[What to do] From the first line of the records below, transcribe each line exactly up to and including the one with "Power Across the United States"; pictures stay out.

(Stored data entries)
------------------------------------------------

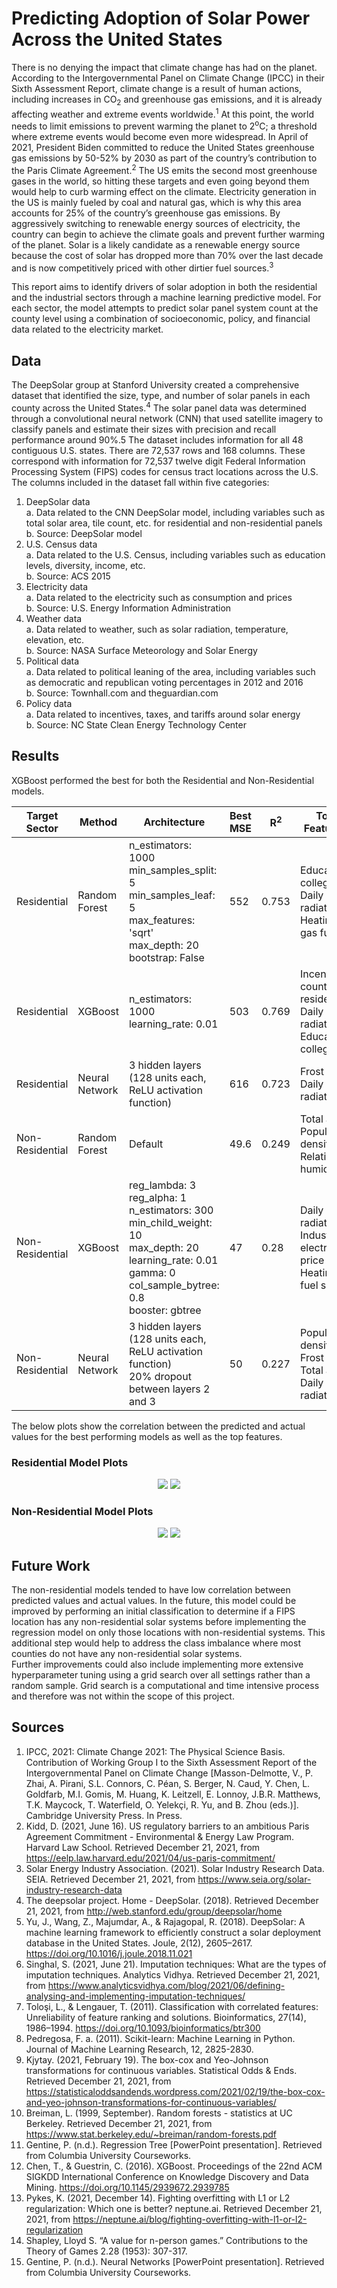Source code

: # Predicting Adoption of Solar Power Across the United States

There is no denying the impact that climate change has had on the planet. According to the Intergovernmental Panel on Climate Change (IPCC) in their Sixth Assessment Report, climate change is a result of human actions, including increases in CO<sub>2</sub> and greenhouse gas emissions, and it is already affecting weather and extreme events worldwide.<sup>1</sup> At this point, the world needs to limit emissions to prevent warming the planet to 2<sup>o</sup>C; a threshold where extreme events would become even more widespread. In April of 2021, President Biden committed to reduce the United States greenhouse gas emissions by 50-52% by 2030 as part of the country’s contribution to the Paris Climate Agreement.<sup>2</sup> The US emits the second most greenhouse gases in the world, so hitting these targets and even going beyond them would help to curb warming effect on the climate. Electricity generation in the US is mainly fueled by coal and natural gas, which is why this area accounts for 25% of the country’s greenhouse gas emissions. By aggressively switching to renewable energy sources of electricity, the country can begin to achieve the climate goals and prevent further warming of the planet. Solar is a likely candidate as a renewable energy source because the cost of solar has dropped more than 70% over the last decade and is now competitively priced with other dirtier fuel sources.<sup>3</sup>

This report aims to identify drivers of solar adoption in both the residential and the industrial sectors through a machine learning predictive model. For each sector, the model attempts to predict solar panel system count at the county level using a combination of socioeconomic, policy, and financial data related to the electricity market.

## Data
The DeepSolar group at Stanford University created a comprehensive dataset that identified the size, type, and number of solar panels in each county across the United States.<sup>4</sup> The solar panel data was determined through a convolutional neural network (CNN) that used satellite imagery to classify panels and estimate their sizes with precision and recall performance around 90%.5 The dataset includes information for all 48 contiguous U.S. states. There are 72,537 rows and 168 columns. These correspond with information for 72,537 twelve digit Federal Information Processing System (FIPS) codes for census tract locations across the U.S. The columns included in the dataset fall within five categories: 
1.	DeepSolar data\
a.	Data related to the CNN DeepSolar model, including variables such as total solar area, tile count, etc. for residential and non-residential panels\
b.	Source: DeepSolar model 
2.	U.S. Census data\
a.	Data related to the U.S. Census, including variables such as education levels, diversity, income, etc.\
b.	Source: ACS 2015
3.	Electricity data\
a.	Data related to the electricity such as consumption and prices\
b.	Source: U.S. Energy Information Administration
4.	Weather data\
a.	Data related to weather, such as solar radiation, temperature, elevation, etc.\
b.	Source: NASA Surface Meteorology and Solar Energy
5.	Political data\
a.	Data related to political leaning of the area, including variables such as democratic and republican voting percentages in 2012 and 2016\
b.	Source: Townhall.com and theguardian.com
6.	Policy data\
a.	Data related to incentives, taxes, and tariffs around solar energy\
b.	Source: NC State Clean Energy Technology Center

## Results
XGBoost performed the best for both the Residential and Non-Residential models.

| Target Sector | Method | Architecture | Best MSE | R<sup>2</sup> | Top <br> Features|
| ------------- | ------ | ------------ | -------- | ------------- | ------- |
Residential | Random <br> Forest | n_estimators: 1000 <br> min_samples_split: 5 <br> min_samples_leaf: 5 <br> max_features: 'sqrt' <br> max_depth: 20 <br> bootstrap: False| 552 | 0.753 | Education college <br> Daily solar radiation <br> Heating gas fuel | 
| Residential | XGBoost | n_estimators: 1000 <br> learning_rate: 0.01 | 503 | 0.769 | Incentive count residential <br> Daily solar radiation <br> Education college |
| Residential | Neural <br> Network | 3 hidden layers (128 units each, ReLU activation function) | 616 | 0.723 | Frost days <br> Daily solar radiation | Housing unit median value
| Non-<br>Residential | Random <br> Forest | Default | 49.6 | 0.249 | Total area <br> Population density <br> Relative humidity | 
| Non-<br>Residential | XGBoost | reg_lambda: 3 <br> reg_alpha: 1 <br> n_estimators: 300 <br> min_child_weight: 10 <br> max_depth: 20 <br> learning_rate: 0.01 <br> gamma: 0 <br> col_sample_bytree: 0.8 <br> booster: gbtree | 47 | 0.28 | Daily solar radiation <br> Industrial electricity price <br> Heating fuel solar | 
|Non-<br>Residential | Neural<br>Network | 3 hidden layers (128 units each, ReLU activation function) <br> 20% dropout between layers 2 and 3 | 50 | 0.227 | Population density <br> Frost days <br> Total area <br> Daily solar radiation

The below plots show the correlation between the predicted and actual values for the best performing models as well as the top features. 

### Residential Model Plots
<p align="center">
    <img src="https://github.com/gnyirjesy/Solar-Panel-Area-Prediction/blob/master/plots/xgboost_residential_system_count_errors_default.png?raw=TRUE">
    <img src = "https://github.com/gnyirjesy/Solar-Panel-Area-Prediction/blob/master/plots/xgboost_residential_fi.png?raw=TRUE">
</p>


### Non-Residential Model Plots
<p align="center">
    <img src="https://github.com/gnyirjesy/Solar-Panel-Area-Prediction/blob/master/plots/xgboost_nonresidential_scatter.png?raw=TRUE">
    <img src = "https://github.com/gnyirjesy/Solar-Panel-Area-Prediction/blob/master/plots/xgboost_nonresidential_fi.png?raw=TRUE">
</p>

## Future Work
The non-residential models tended to have low correlation between predicted values and actual values. In the future, this model could be improved by performing an initial classification to determine if a FIPS location has any non-residential solar systems before implementing the regression model on only those locations with non-residential systems. This additional step would help to address the class imbalance where most counties do not have any non-residential solar systems. \
Further improvements could also include implementing more extensive hyperparameter tuning using a grid search over all settings rather than a random sample. Grid search is a computational and time intensive process and therefore was not within the scope of this project.  

## Sources
1.	IPCC, 2021: Climate Change 2021: The Physical Science Basis. Contribution of Working Group I to the Sixth Assessment Report of the Intergovernmental Panel on Climate Change [Masson-Delmotte, V., P. Zhai, A. Pirani, S.L. Connors, C. Péan, S. Berger, N. Caud, Y. Chen, L. Goldfarb, M.I. Gomis, M. Huang, K. Leitzell, E. Lonnoy, J.B.R. Matthews, T.K. Maycock, T. Waterfield, O. Yelekçi, R. Yu, and B. Zhou (eds.)]. Cambridge University Press. In Press.
2.	Kidd, D. (2021, June 16). US regulatory barriers to an ambitious Paris Agreement Commitment - Environmental & Energy Law Program. Harvard Law School. Retrieved December 21, 2021, from https://eelp.law.harvard.edu/2021/04/us-paris-commitment/ 
3.	Solar Energy Industry Association. (2021). Solar Industry Research Data. SEIA. Retrieved December 21, 2021, from https://www.seia.org/solar-industry-research-data 
4.	The deepsolar project. Home - DeepSolar. (2018). Retrieved December 21, 2021, from http://web.stanford.edu/group/deepsolar/home 
5.	Yu, J., Wang, Z., Majumdar, A., & Rajagopal, R. (2018). DeepSolar: A machine learning framework to efficiently construct a solar deployment database in the United States. Joule, 2(12), 2605–2617. https://doi.org/10.1016/j.joule.2018.11.021 
6.	Singhal, S. (2021, June 21). Imputation techniques: What are the types of imputation techniques. Analytics Vidhya. Retrieved December 21, 2021, from https://www.analyticsvidhya.com/blog/2021/06/defining-analysing-and-implementing-imputation-techniques/ 
7.	Toloşi, L., & Lengauer, T. (2011). Classification with correlated features: Unreliability of feature ranking and solutions. Bioinformatics, 27(14), 1986–1994. https://doi.org/10.1093/bioinformatics/btr300 
8.	Pedregosa, F. a. (2011). Scikit-learn: Machine Learning in Python. Journal of Machine Learning Research, 12, 2825-2830.
9.	Kjytay. (2021, February 19). The box-cox and Yeo-Johnson transformations for continuous variables. Statistical Odds & Ends. Retrieved December 21, 2021, from https://statisticaloddsandends.wordpress.com/2021/02/19/the-box-cox-and-yeo-johnson-transformations-for-continuous-variables/ 
10.	Breiman, L. (1999, September). Random forests - statistics at UC Berkeley. Retrieved December 21, 2021, from https://www.stat.berkeley.edu/~breiman/random-forests.pdf 
11.	Gentine, P. (n.d.). Regression Tree [PowerPoint presentation]. Retrieved from Columbia University Courseworks.
12.	Chen, T., & Guestrin, C. (2016). XGBoost. Proceedings of the 22nd ACM SIGKDD International Conference on Knowledge Discovery and Data Mining. https://doi.org/10.1145/2939672.2939785 
13.	Pykes, K. (2021, December 14). Fighting overfitting with L1 or L2 regularization: Which one is better? neptune.ai. Retrieved December 21, 2021, from https://neptune.ai/blog/fighting-overfitting-with-l1-or-l2-regularization 
14.	Shapley, Lloyd S. “A value for n-person games.” Contributions to the Theory of Games 2.28 (1953): 307-317.
15.	Gentine, P. (n.d.). Neural Networks [PowerPoint presentation]. Retrieved from Columbia University Courseworks.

------------------------------------------------

[Solved problem]
Source code

: # Predicting Adoption of Solar Power Across the United States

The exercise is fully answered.